### WORK ITEM
The answer must consist of every line from the entries below that contains the word "Banned".

### INPUT MATERIAL
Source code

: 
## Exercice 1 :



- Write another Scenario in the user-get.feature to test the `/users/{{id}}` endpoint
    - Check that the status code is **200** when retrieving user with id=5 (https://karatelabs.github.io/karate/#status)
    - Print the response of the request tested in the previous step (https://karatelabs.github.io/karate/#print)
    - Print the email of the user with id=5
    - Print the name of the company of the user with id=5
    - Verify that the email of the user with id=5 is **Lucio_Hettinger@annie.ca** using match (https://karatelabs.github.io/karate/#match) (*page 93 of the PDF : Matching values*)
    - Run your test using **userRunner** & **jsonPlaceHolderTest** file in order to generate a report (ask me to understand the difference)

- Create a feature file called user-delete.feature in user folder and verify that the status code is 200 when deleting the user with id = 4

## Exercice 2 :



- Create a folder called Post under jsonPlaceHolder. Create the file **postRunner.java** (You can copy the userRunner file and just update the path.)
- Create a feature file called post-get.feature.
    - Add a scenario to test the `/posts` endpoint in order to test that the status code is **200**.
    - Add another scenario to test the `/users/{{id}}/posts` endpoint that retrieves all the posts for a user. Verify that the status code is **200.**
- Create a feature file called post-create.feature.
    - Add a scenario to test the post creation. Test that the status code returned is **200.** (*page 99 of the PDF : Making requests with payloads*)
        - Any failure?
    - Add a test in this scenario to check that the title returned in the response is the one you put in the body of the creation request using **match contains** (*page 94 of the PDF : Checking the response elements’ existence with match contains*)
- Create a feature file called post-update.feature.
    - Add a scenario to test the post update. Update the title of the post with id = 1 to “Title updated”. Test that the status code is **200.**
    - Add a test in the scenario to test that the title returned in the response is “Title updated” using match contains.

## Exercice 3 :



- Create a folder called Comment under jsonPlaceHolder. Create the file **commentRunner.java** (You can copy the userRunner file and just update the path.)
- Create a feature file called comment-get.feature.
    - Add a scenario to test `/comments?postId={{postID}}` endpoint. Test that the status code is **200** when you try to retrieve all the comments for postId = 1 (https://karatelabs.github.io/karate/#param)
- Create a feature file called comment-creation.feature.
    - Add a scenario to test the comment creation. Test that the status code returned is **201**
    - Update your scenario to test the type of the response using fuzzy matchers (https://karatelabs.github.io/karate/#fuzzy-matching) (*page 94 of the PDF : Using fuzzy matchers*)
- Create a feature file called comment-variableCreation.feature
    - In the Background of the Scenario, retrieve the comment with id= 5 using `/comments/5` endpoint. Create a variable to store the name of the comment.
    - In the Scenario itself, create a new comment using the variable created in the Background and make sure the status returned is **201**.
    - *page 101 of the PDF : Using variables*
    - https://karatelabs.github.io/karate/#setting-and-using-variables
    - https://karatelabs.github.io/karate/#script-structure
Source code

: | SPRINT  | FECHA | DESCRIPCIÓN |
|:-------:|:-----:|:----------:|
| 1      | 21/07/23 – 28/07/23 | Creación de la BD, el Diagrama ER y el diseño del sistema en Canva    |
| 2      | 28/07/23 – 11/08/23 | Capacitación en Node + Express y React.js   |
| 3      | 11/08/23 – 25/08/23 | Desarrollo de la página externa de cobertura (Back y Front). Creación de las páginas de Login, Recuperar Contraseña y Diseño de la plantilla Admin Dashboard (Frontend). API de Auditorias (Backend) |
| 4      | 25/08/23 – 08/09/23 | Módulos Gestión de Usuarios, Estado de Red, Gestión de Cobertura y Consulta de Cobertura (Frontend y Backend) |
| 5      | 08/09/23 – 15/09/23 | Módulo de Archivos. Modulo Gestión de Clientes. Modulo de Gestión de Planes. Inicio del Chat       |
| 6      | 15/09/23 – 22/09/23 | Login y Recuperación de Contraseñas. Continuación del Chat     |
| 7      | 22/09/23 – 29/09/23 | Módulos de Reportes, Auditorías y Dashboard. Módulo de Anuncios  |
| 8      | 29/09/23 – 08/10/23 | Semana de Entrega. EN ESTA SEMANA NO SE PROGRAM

==

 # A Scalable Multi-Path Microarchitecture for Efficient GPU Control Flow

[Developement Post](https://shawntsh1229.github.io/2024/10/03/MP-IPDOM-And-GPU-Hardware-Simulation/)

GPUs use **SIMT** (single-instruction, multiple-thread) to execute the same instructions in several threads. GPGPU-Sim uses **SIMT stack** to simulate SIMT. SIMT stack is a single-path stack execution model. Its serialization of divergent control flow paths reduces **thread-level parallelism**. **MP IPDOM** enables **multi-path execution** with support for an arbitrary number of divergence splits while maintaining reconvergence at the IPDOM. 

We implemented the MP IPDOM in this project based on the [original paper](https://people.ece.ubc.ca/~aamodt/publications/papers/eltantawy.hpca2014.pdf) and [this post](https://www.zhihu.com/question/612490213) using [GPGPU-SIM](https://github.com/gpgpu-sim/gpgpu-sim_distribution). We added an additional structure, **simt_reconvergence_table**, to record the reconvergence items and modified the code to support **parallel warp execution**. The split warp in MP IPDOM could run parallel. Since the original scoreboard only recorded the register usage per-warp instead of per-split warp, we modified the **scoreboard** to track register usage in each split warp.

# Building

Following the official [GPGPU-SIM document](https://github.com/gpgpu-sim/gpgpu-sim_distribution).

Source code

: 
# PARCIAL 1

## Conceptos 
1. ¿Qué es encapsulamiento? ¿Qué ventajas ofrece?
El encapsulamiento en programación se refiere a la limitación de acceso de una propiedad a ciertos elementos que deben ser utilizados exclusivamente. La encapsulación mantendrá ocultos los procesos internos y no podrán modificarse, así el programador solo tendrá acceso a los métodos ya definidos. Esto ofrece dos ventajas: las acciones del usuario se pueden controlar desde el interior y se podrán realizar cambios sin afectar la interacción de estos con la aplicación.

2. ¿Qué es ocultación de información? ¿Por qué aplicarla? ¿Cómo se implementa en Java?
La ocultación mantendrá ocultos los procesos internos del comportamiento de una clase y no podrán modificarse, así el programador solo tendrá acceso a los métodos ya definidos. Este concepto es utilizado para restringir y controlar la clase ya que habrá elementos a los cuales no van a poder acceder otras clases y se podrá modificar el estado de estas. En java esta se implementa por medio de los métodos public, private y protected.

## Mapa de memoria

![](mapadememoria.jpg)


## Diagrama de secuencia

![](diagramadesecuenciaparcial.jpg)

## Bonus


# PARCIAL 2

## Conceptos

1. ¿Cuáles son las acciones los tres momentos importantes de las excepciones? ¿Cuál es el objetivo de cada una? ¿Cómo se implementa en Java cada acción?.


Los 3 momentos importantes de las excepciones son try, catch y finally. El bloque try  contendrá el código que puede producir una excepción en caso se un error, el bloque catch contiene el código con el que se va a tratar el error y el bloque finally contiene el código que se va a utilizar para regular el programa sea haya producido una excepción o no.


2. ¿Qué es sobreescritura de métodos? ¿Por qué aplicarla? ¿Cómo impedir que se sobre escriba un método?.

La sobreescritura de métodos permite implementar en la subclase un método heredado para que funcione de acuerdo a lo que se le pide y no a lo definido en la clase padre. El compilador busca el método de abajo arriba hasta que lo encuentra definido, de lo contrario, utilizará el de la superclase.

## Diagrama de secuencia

--

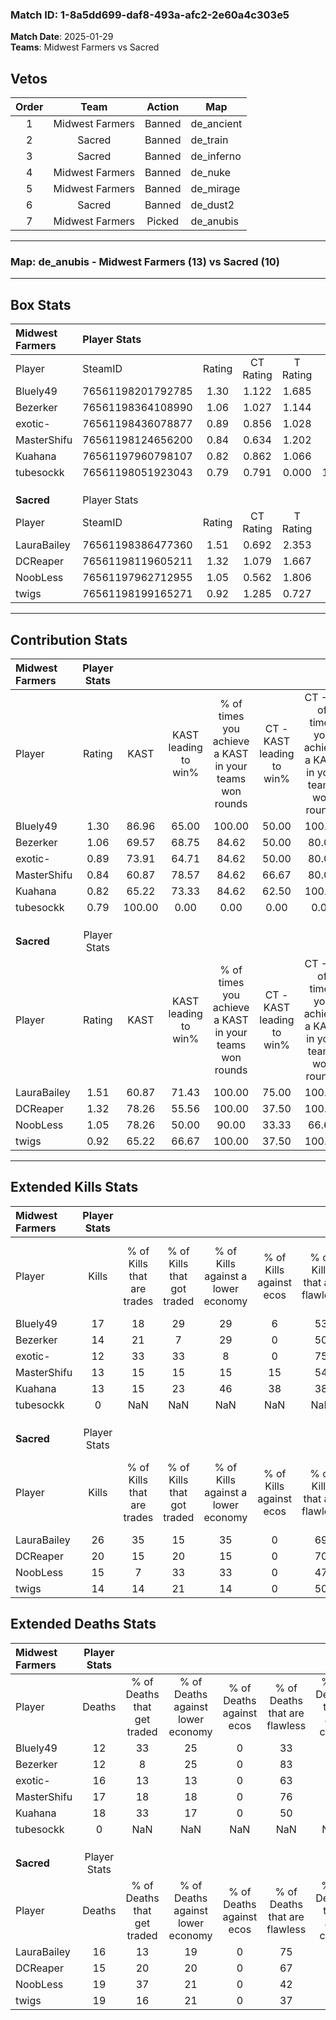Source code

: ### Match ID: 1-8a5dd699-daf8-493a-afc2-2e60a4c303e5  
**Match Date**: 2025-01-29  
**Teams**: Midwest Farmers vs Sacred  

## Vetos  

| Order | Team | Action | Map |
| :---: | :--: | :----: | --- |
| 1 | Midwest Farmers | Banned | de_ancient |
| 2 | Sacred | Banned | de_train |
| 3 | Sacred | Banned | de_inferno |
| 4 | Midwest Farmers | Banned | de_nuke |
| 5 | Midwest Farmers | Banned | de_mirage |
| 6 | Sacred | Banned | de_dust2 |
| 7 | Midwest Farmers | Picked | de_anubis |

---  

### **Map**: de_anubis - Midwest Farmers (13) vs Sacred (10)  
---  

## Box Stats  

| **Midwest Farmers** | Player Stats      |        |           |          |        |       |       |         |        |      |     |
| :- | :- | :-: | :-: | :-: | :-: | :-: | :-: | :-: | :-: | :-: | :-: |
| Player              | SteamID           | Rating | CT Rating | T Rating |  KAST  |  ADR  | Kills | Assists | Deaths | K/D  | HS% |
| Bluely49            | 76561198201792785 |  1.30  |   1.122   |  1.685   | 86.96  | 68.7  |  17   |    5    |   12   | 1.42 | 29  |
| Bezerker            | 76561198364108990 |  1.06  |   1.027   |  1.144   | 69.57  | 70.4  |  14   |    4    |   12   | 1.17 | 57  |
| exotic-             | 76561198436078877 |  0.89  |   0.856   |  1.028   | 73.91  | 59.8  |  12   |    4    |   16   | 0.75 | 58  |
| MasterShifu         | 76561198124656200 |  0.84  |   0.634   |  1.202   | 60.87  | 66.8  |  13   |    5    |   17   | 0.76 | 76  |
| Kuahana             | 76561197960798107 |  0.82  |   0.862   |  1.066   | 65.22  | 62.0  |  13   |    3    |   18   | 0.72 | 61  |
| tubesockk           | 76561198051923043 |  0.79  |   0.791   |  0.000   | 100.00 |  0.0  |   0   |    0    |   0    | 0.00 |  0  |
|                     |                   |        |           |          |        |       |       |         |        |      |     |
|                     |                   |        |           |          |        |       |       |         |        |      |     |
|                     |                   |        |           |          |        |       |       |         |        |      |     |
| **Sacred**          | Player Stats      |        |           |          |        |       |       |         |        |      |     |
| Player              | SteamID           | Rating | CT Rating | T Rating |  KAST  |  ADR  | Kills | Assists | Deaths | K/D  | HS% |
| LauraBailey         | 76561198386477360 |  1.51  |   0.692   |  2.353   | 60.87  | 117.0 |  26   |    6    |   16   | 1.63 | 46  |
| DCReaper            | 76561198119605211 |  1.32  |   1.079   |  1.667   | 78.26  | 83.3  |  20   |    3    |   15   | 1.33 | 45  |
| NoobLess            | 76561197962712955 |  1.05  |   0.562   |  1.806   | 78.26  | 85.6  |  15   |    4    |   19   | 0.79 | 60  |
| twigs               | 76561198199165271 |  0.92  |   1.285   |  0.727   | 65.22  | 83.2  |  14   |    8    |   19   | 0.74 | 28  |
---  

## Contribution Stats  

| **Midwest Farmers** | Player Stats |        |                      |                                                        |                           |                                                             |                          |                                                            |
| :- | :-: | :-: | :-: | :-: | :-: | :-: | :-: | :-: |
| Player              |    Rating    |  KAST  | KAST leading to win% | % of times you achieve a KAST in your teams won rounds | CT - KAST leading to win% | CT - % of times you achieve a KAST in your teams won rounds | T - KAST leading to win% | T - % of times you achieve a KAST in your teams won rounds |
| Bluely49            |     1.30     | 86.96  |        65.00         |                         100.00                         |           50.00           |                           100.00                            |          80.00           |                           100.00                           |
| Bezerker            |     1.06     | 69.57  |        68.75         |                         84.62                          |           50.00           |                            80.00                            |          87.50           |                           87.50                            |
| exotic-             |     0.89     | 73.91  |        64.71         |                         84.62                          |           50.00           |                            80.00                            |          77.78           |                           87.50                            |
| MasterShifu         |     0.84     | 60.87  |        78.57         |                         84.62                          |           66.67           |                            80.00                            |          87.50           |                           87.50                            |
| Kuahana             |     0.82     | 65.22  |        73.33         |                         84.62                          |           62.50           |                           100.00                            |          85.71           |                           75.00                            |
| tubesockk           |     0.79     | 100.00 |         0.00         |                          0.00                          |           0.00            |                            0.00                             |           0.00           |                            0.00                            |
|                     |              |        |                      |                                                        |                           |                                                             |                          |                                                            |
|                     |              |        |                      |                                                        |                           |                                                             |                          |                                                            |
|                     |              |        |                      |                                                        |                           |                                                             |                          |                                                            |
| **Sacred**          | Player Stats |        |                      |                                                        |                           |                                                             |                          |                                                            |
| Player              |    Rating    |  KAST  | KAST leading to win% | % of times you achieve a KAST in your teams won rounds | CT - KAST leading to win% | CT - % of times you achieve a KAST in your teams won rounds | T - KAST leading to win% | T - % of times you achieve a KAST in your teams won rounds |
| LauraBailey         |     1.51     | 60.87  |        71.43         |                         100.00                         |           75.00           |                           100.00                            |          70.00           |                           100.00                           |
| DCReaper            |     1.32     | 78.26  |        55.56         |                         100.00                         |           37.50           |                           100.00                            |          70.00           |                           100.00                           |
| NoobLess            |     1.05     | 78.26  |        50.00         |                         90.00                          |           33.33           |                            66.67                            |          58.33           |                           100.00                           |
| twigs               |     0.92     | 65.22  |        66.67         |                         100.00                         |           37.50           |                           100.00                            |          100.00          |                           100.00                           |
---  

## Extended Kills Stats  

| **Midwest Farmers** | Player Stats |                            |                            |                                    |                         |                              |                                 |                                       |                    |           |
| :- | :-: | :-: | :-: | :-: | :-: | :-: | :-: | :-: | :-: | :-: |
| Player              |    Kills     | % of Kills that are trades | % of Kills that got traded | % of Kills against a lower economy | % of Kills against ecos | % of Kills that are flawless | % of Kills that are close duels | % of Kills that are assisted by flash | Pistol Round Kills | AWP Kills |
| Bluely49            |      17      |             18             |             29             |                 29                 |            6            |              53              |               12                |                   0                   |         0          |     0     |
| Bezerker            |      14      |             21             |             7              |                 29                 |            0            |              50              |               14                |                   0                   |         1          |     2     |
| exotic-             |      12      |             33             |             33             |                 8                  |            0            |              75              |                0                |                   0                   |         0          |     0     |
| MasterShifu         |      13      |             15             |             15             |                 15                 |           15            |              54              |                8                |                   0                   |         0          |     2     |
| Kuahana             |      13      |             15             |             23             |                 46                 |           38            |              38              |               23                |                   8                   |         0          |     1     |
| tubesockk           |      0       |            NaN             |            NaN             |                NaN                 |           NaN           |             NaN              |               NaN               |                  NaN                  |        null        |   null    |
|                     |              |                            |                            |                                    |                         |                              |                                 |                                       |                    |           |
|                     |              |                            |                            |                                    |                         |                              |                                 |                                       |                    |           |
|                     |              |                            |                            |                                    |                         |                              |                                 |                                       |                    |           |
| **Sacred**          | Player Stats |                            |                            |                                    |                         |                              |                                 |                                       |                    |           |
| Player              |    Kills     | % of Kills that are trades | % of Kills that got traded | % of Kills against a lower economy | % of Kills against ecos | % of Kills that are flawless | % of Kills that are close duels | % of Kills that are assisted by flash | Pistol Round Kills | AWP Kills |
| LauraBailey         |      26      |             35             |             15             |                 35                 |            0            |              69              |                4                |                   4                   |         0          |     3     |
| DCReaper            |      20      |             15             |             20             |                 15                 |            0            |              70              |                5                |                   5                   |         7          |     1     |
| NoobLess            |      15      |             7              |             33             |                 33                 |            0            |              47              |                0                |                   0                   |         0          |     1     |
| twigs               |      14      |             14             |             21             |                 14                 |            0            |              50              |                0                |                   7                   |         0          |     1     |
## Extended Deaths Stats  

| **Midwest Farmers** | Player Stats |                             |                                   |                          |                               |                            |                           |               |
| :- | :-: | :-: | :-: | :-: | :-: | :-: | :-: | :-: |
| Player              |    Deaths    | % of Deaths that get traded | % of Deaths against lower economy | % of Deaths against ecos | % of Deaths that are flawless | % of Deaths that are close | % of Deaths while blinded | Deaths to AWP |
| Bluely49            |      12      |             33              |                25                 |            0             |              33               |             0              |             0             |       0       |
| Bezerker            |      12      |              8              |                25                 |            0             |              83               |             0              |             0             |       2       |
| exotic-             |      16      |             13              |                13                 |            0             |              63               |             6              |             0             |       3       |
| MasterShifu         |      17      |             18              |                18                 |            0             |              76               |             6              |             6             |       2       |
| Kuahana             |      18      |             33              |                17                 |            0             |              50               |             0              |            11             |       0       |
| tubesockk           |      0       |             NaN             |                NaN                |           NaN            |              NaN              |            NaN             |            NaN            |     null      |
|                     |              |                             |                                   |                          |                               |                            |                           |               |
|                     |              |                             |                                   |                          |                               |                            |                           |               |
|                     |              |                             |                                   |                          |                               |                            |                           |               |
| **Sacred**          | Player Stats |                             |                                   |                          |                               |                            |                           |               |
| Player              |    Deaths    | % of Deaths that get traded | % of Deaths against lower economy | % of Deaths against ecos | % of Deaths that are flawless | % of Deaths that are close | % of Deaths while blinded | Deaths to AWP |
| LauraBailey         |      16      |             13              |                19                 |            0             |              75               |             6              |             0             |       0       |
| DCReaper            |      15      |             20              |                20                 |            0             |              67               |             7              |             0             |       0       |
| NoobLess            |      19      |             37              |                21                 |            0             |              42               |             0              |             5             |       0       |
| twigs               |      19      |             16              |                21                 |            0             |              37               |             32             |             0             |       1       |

### RESULT OF THE TASK
| 1 | Midwest Farmers | Banned | de_ancient |
| 2 | Sacred | Banned | de_train |
| 3 | Sacred | Banned | de_inferno |
| 4 | Midwest Farmers | Banned | de_nuke |
| 5 | Midwest Farmers | Banned | de_mirage |
| 6 | Sacred | Banned | de_dust2 |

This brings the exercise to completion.